A senhora da água
Habituado a conjugar realismo e lirismo, Christian Petzold avança para territórios mais esotéricos numa abordagem muito livre ao mito da ninfa aquática Ondine. E embora nem tudo resulte, "UNDINE" está entre os filmes que justificam ir regressando às salas de cinema a partir desta semana.
"Se me deixares, tens de morrer. Sabes disso", ameaça a protagonista de "UNDINE" logo nos minutos iniciais do novo filme do autor de "Phoenix" (2014), "Barbara" (2012) ou "Fantasmas" (2005). O aviso dirige-se ao companheiro, que diz querer deixá-la, mas o espectador também esbarra logo com uma mulher aparentemente disposta a tudo, numa alusão directa à figura mítica com a qual partilha o nome - e que assassinava os amantes que lhe fossem infiéis.
Na versão do realizador alemão, Undine é uma historiadora que trabalha num museu de Berlim e mais uma mulher (sob a influência) que sucede a várias protagonistas encarnadas por Nina Hoss. Mas ultimamente a musa do cineasta tem sido Paula Beer, que já tinha brilhado no seu filme anterior, "Em Trânsito", ao lado de Franz Rogowski, com quem volta a compor um casal. E aqui brilha ainda mais, ao ser quase sempre alvo das atenções da câmara e uma das principais responsáveis pelo efeito atmosférico e enigmático do filme - não por acaso, esta interpretação valeu-lhe o prémio de Melhor Atriz no Festival de Berlim do ano passado.
Petzold não deixa a sua protagonista desamparada e oferece um retrato com muitas singularidades já habituais na sua obra, ao cruzar uma jornada íntima com o passado e o presente da Alemanha - e da capital em particular - sem uma fonteira muito clara entre o real e o onírico, valendo-se de um sentido estético cada vez mais apurado. A distância entre o pântano e a cidade torna-se mais ténue através da fotografia do cúmplice Hans Fromm e da profusão de elementos esverdeados nos cenários - da água às árvores, das portas às cortinas, passando pelos olhos de Breer. E a música de Bach consolida o efeito tão encantatório como inquietante, complementada por um design sonoro tenso, às vezes a caminho do drone.

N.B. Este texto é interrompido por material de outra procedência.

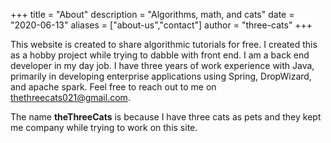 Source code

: +++
title = "About"
description = "Algorithms, math, and cats"
date = "2020-06-13"
aliases = ["about-us","contact"]
author = "three-cats"
+++

This website is created to share algorithmic tutorials for free. I created this as a hobby project while trying to dabble with front end. I am a back end developer in my day job. I have three years of work experience with Java, primarily in developing enterprise applications using Spring, DropWizard, and apache spark. Feel free to reach out to me on thethreecats021@gmail.com. 

The name **theThreeCats** is because I have three cats as pets and they kept me company while trying to work on this site.



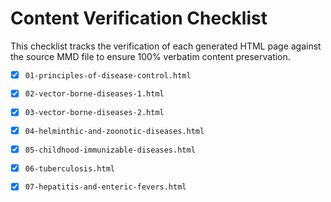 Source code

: # Content Verification Checklist

This checklist tracks the verification of each generated HTML page against the source MMD file to ensure 100% verbatim content preservation.

- [x] `01-principles-of-disease-control.html`
- [x] `02-vector-borne-diseases-1.html`
- [x] `03-vector-borne-diseases-2.html`
- [x] `04-helminthic-and-zoonotic-diseases.html`
- [x] `05-childhood-immunizable-diseases.html`
- [x] `06-tuberculosis.html`
- [x] `07-hepatitis-and-enteric-fevers.html`

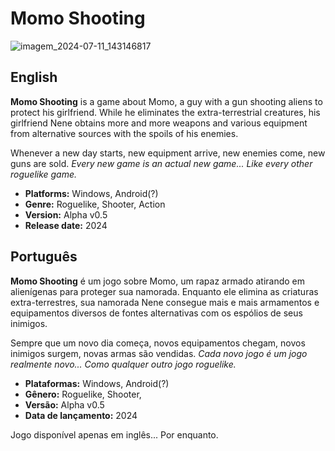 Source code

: # Momo Shooting
![imagem_2024-07-11_143146817](https://github.com/Caiozitos/Momo-Shooting/assets/174830907/924498fc-fc65-486b-961f-0657a8116cc7)

## English
**Momo Shooting** is a game about Momo, a guy with a gun shooting aliens to protect his girlfriend. While he eliminates the extra-terrestrial creatures, his girlfriend Nene obtains more and more weapons and various equipment from alternative sources with the spoils of his enemies.

Whenever a new day starts, new equipment arrive, new enemies come, new guns are sold. *Every new game is an actual new game... Like every other roguelike game.*

- **Platforms:** Windows, Android(?)
- **Genre:** Roguelike, Shooter, Action
- **Version:** Alpha v0.5
- **Release date:** 2024

## Português 
**Momo Shooting** é um jogo sobre Momo, um rapaz armado atirando em alienígenas para proteger sua namorada. Enquanto ele elimina as criaturas extra-terrestres, sua namorada Nene consegue mais e mais armamentos e equipamentos diversos de fontes alternativas com os espólios de seus inimigos.

Sempre que um novo dia começa, novos equipamentos chegam, novos inimigos surgem, novas armas são vendidas. *Cada novo jogo é um jogo realmente novo... Como qualquer outro jogo roguelike.*

- **Plataformas:** Windows, Android(?)
- **Gênero:** Roguelike, Shooter, 
- **Versão:** Alpha v0.5
- **Data de lançamento:** 2024

Jogo disponível apenas em inglês... Por enquanto.
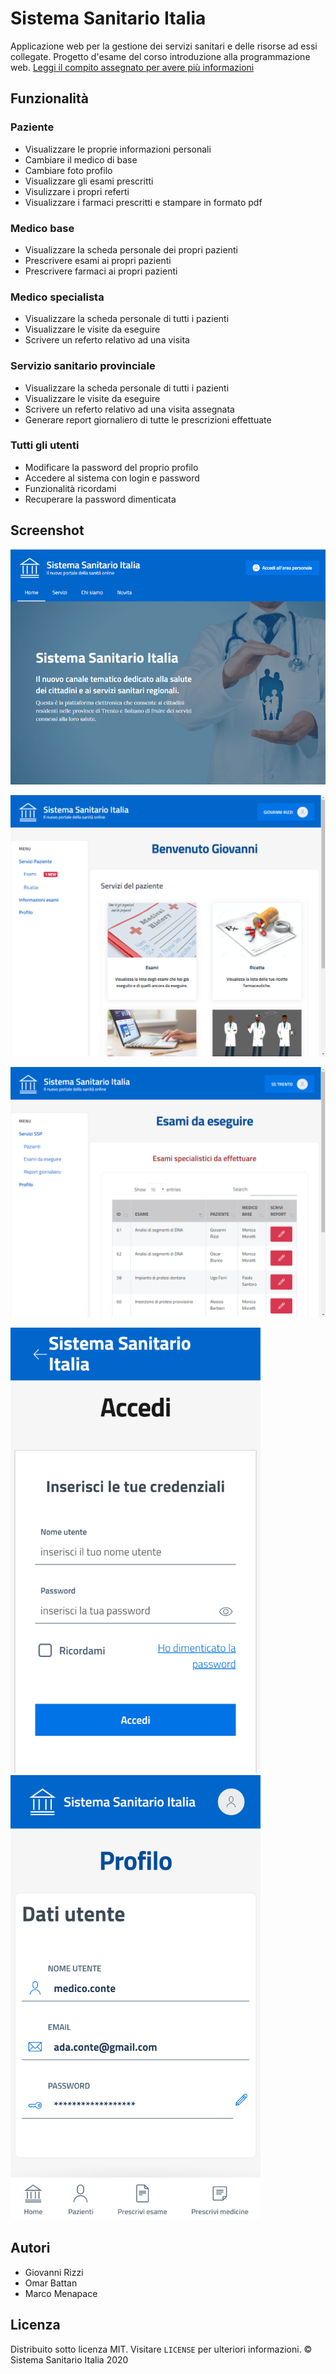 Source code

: # Sistema Sanitario Italia
Applicazione web per la gestione dei servizi sanitari e delle risorse ad essi collegate. Progetto d'esame del corso introduzione alla programmazione web.
<a href="wpss1819_190418.pdf" target="_blank">Leggi il compito assegnato per avere più informazioni</a>

## Funzionalità
### Paziente
- Visualizzare le proprie informazioni personali
- Cambiare il medico di base
- Cambiare foto profilo
- Visualizzare gli esami prescritti
- Visulizzare i propri referti
- Visualizzare i farmaci prescritti e stampare in formato pdf

### Medico base
- Visualizzare la scheda personale dei propri pazienti
- Prescrivere esami ai propri pazienti
- Prescrivere farmaci ai propri pazienti

### Medico specialista
- Visualizzare la scheda personale di tutti i pazienti
- Visualizzare le visite da eseguire
- Scrivere un referto relativo ad una visita

### Servizio sanitario provinciale
- Visualizzare la scheda personale di tutti i pazienti
- Visualizzare le visite da eseguire
- Scrivere un referto relativo ad una visita assegnata
- Generare report giornaliero di tutte le prescrizioni effettuate

### Tutti gli utenti
- Modificare la password del proprio profilo
- Accedere al sistema con login e password
- Funzionalità ricordami
- Recuperare la password dimenticata

## Screenshot

![Landing page](/Screenshot/landing_page.png?raw=true "Landing page")

![Home paziente](/Screenshot/patient_home.png?raw=true "Home paziente")

![Pagina esami da effettuare](/Screenshot/ssp_todoexams.png?raw=true "Pagina esami da effettuare")

<div>
  <img src="/Screenshot/login.png?raw=true" width="400" alt="Login page"/>
  <img src="/Screenshot/profile.png?raw=true" width="400" alt="Profile page" />
</div>

## Autori
- Giovanni Rizzi
- Omar Battan
- Marco Menapace

## Licenza
Distribuito sotto licenza MIT. Visitare `LICENSE` per ulteriori informazioni.
&copy; Sistema Sanitario Italia 2020
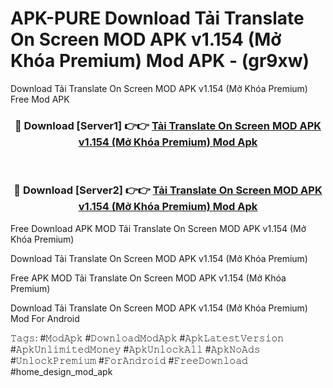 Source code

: # APK-PURE Download Tải Translate On Screen MOD APK v1.154 (Mở Khóa Premium) Mod APK - (gr9xw)
Download Tải Translate On Screen MOD APK v1.154 (Mở Khóa Premium) Free Mod APK

<div align="center">
<h3>🔴 Download [Server1] 👉👉 <a href="https://apk-comot.site?title=Tải_Translate_On_Screen_MOD_APK_v1.154_(Mở_Khóa_Premium)">Tải Translate On Screen MOD APK v1.154 (Mở Khóa Premium) Mod Apk</a></h3><br>

<h3>🔴 Download [Server2] 👉👉 <a href="https://apk-comot.site?title=Tải_Translate_On_Screen_MOD_APK_v1.154_(Mở_Khóa_Premium)">Tải Translate On Screen MOD APK v1.154 (Mở Khóa Premium) Mod Apk</a></h3>
</div>


Free Download APK MOD Tải Translate On Screen MOD APK v1.154 (Mở Khóa Premium)

Download Tải Translate On Screen MOD APK v1.154 (Mở Khóa Premium) 

Free APK MOD Tải Translate On Screen MOD APK v1.154 (Mở Khóa Premium) 

Download Tải Translate On Screen MOD APK v1.154 (Mở Khóa Premium) Mod For Android

𝚃𝚊𝚐𝚜: #𝙼𝚘𝚍𝙰𝚙𝚔 #𝙳𝚘𝚠𝚗𝚕𝚘𝚊𝚍𝙼𝚘𝚍𝙰𝚙𝚔 #𝙰𝚙𝚔𝙻𝚊𝚝𝚎𝚜𝚝𝚅𝚎𝚛𝚜𝚒𝚘𝚗 #𝙰𝚙𝚔𝚄𝚗𝚕𝚒𝚖𝚒𝚝𝚎𝚍𝙼𝚘𝚗𝚎𝚢 #𝙰𝚙𝚔𝚄𝚗𝚕𝚘𝚌𝚔𝙰𝚕𝚕 #𝙰𝚙𝚔𝙽𝚘𝙰𝚍𝚜 #𝚄𝚗𝚕𝚘𝚌𝚔𝙿𝚛𝚎𝚖𝚒𝚞𝚖 #𝙵𝚘𝚛𝙰𝚗𝚍𝚛𝚘𝚒𝚍 #𝙵𝚛𝚎𝚎𝙳𝚘𝚠𝚗𝚕𝚘𝚊𝚍 #home_design_mod_apk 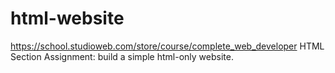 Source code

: # html-website
https://school.studioweb.com/store/course/complete_web_developer
HTML Section Assignment: build a simple html-only website.

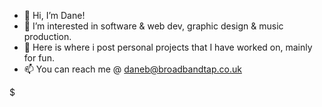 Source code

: - 👋 Hi, I’m Dane!
- 👀 I’m interested in software & web dev, graphic design & music production.
- 🦎 Here is where i post personal projects that I have worked on, mainly for fun.
- 📫 You can reach me @ daneb@broadbandtap.co.uk

<!---
tfwdane/tfwdane is a ✨ special ✨ repository because its `README.md` (this file) appears on your GitHub profile.
You can click the Preview link to take a look at your changes.
--->$
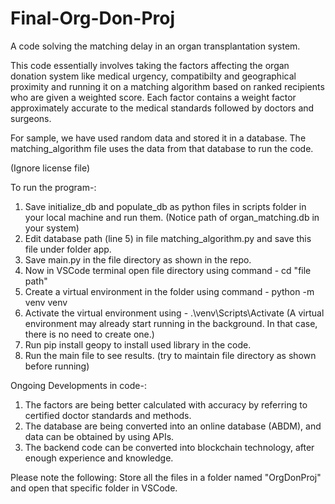 # Final-Org-Don-Proj
A code solving the matching delay in an organ transplantation system.

This code essentially involves taking the factors affecting the organ donation system like medical urgency, compatibilty and geographical proximity and running it on a matching algorithm based on ranked recipients who are given a weighted score. Each factor contains a weight factor approximately accurate to the medical standards followed by doctors and surgeons.

For sample, we have used random data and stored it in a database. The matching_algorithm file uses the data from that database to run the code.

(Ignore license file)

To run the program-:
1. Save initialize_db and populate_db as python files in scripts folder in your local machine and run them. (Notice path of organ_matching.db in your system)
2. Edit database path (line 5) in file matching_algorithm.py and save this file under folder app.
3. Save main.py in the file directory as shown in the repo.
4. Now in VSCode terminal open file directory using command - cd "file path" 
5. Create a virtual environment in the folder using command - python -m venv venv
6. Activate the virtual environment using -  .\venv\Scripts\Activate (A virtual environment may already start running in the background. In that case, there is no need to create one.)
7. Run pip install geopy to install used library in the code.
8. Run the main file to see results. (try to maintain file directory as shown before running)


Ongoing Developments in code-:
1. The factors are being better calculated with accuracy by referring to certified doctor standards and methods.
2. The database are being converted into an online database (ABDM), and data can be obtained by using APIs.
3. The backend code can be converted into blockchain technology, after enough experience and knowledge.


Please note the following:
Store all the files in a folder named "OrgDonProj" and open that specific folder in VSCode.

Há muito a admirar em "UNDINE", o que o torna inteiramente merecedor da experiência numa sala de cinema. Mas é irónico que esta história de amor à qual não falta um romantismo obsessivo (outras das marcas de Petzold) nunca chegue a arrebatar, apesar de algumas sequências de antologia (como a que envolve um aquário) e da entrega do casal protagonista (embora Franz Rogowski esteja a escorregar para o typecasting depois das personagens também alienadas q.b. de "Entre Corredores" e "Happy End").
O esmero formal e a ambição temática nem sempre têm correspondência num argumento que não chega a mergulhar nas cicatrizes individuais e colectivas de uma forma tão desafiante como poderia. E que esmorece especialmente na recta final, mais próxima de uma maqueta (e há muitas nas cenas da vida profissional da protagonista) do que da consistência que alguns momentos prometiam.
Tendo em conta que o resultado exige uma suspensão da descrença ainda maior do que muitos dos títulos anteriores do seu autor, o deslumbre vem acompanhado de alguma frustração. Felizmente, há acessos de humor quando o tom ameaça tornar-se demasiado sisudo ou fatalista (como o recurso inusitado a um clássico dos Bee Gees), e mais uma vez ninguém pode acusar Petzold de falta de risco. Fica a curiosidade de ver o que fará a seguir, já que esta é a primeira obra de uma trilogia inspirada em fábulas germânicas. Para já, "UNDINE" dava uma bela sessão dupla com o esquecido "Ondine" (2009), de Neil Jordan, filme igualmente interessante mas menos opaco no encontro de mundos, épocas e ambientes aquáticos.